> [WHAT YOU SHOULD DO]:
Every line in the records below with the string "that" needs to be copied out.

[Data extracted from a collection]
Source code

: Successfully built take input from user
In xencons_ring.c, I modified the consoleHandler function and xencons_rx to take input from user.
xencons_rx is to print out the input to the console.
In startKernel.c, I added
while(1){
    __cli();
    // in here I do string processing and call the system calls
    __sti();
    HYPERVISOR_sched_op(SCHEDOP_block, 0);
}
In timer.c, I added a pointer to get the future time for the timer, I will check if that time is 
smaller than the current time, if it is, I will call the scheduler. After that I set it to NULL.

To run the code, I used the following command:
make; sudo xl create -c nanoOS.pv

> [FINISHED TASK]:
In timer.c, I added a pointer to get the future time for the timer, I will check if that time is 
smaller than the current time, if it is, I will call the scheduler. After that I set it to NULL.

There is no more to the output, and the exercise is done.